You need a lot more than an over the counter iron supplement.
Have you had MCV/MCHC?
**
TSH 5.57mU/L (0.35-5.5)
Free T4 10.0pmol/L (10.0-19.8)
As you were only diagnosed last Friday and started on 50mcg Levo, nothing to say except take your Levo on an empty stomach, one hour before or two hours after food, with a glass of water only. See what your next results are in a few weeks time. The aim of a treated hypo patient is for TSH to be 1 or below or wherever is needed for FT4 and FT3 to be in the upper part of their reference ranges, if that is where you feel well. This is your aim (to feel well and symptoms abate) and you will probably need an increase in Levo after your next test, then another retest 6 weeks later and maybe another increase. That is the pattern - retest/increase - until you feel well.

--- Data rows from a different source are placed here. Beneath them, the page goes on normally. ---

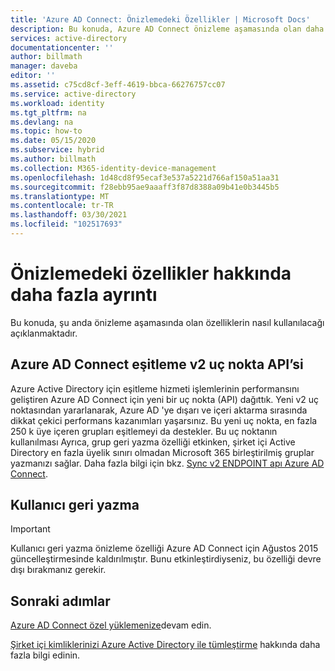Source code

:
 ```yaml
---
title: 'Azure AD Connect: Önizlemedeki Özellikler | Microsoft Docs'
description: Bu konuda, Azure AD Connect önizleme aşamasında olan daha ayrıntılı özellikler açıklanmaktadır.
services: active-directory
documentationcenter: ''
author: billmath
manager: daveba
editor: ''
ms.assetid: c75cd8cf-3eff-4619-bbca-66276757cc07
ms.service: active-directory
ms.workload: identity
ms.tgt_pltfrm: na
ms.devlang: na
ms.topic: how-to
ms.date: 05/15/2020
ms.subservice: hybrid
ms.author: billmath
ms.collection: M365-identity-device-management
ms.openlocfilehash: 1d48cd8f95ecaf3e537a5221d766af150a51aa31
ms.sourcegitcommit: f28ebb95ae9aaaff3f87d8388a09b41e0b3445b5
ms.translationtype: MT
ms.contentlocale: tr-TR
ms.lasthandoff: 03/30/2021
ms.locfileid: "102517693"
---
```

# <a name="more-details-about-features-in-preview"></a>Önizlemedeki özellikler hakkında daha fazla ayrıntı
Bu konuda, şu anda önizleme aşamasında olan özelliklerin nasıl kullanılacağı açıklanmaktadır.

## <a name="azure-ad-connect-sync-v2-endpoint-api"></a>Azure AD Connect eşitleme v2 uç nokta API’si

Azure Active Directory için eşitleme hizmeti işlemlerinin performansını geliştiren Azure AD Connect için yeni bir uç nokta (API) dağıttık. Yeni v2 uç noktasından yararlanarak, Azure AD 'ye dışarı ve içeri aktarma sırasında dikkat çekici performans kazanımları yaşarsınız. Bu yeni uç nokta, en fazla 250 k üye içeren grupları eşitlemeyi da destekler. Bu uç noktanın kullanılması Ayrıca, grup geri yazma özelliği etkinken, şirket içi Active Directory en fazla üyelik sınırı olmadan Microsoft 365 birleştirilmiş gruplar yazmanızı sağlar. Daha fazla bilgi için bkz. [Sync v2 ENDPOINT apı Azure AD Connect](how-to-connect-sync-endpoint-api-v2.md).

## <a name="user-writeback"></a>Kullanıcı geri yazma
> [!IMPORTANT]
> Kullanıcı geri yazma önizleme özelliği Azure AD Connect için Ağustos 2015 güncelleştirmesinde kaldırılmıştır. Bunu etkinleştirdiyseniz, bu özelliği devre dışı bırakmanız gerekir.
>
>

## <a name="next-steps"></a>Sonraki adımlar
[Azure AD Connect özel yüklemenize](how-to-connect-install-custom.md)devam edin.

[Şirket içi kimliklerinizi Azure Active Directory ile tümleştirme](whatis-hybrid-identity.md) hakkında daha fazla bilgi edinin.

When booking your thyroid tests, always book the very first appointment of the morning, fast overnight (water allowed) and leave off Levo for 24 hours. This gives the highest possible TSH which is what is needed when looking for an increase in dose or to avoid a reduction.
Yes that's right. I was wondering if they suggested iron deficiency anaemia. MCV would have to be below range for that so obviously not the case.
However Serum Ferritin 8.8ug/l (10.0-291.0) is absolutely dire. Has your GP said anything? He must investigate this. Ferritin needs to be an absolute minimum of 70 for thyroid hormone to work, and it's recommended to be half way through it's range, generally said to be best 100-130 for females.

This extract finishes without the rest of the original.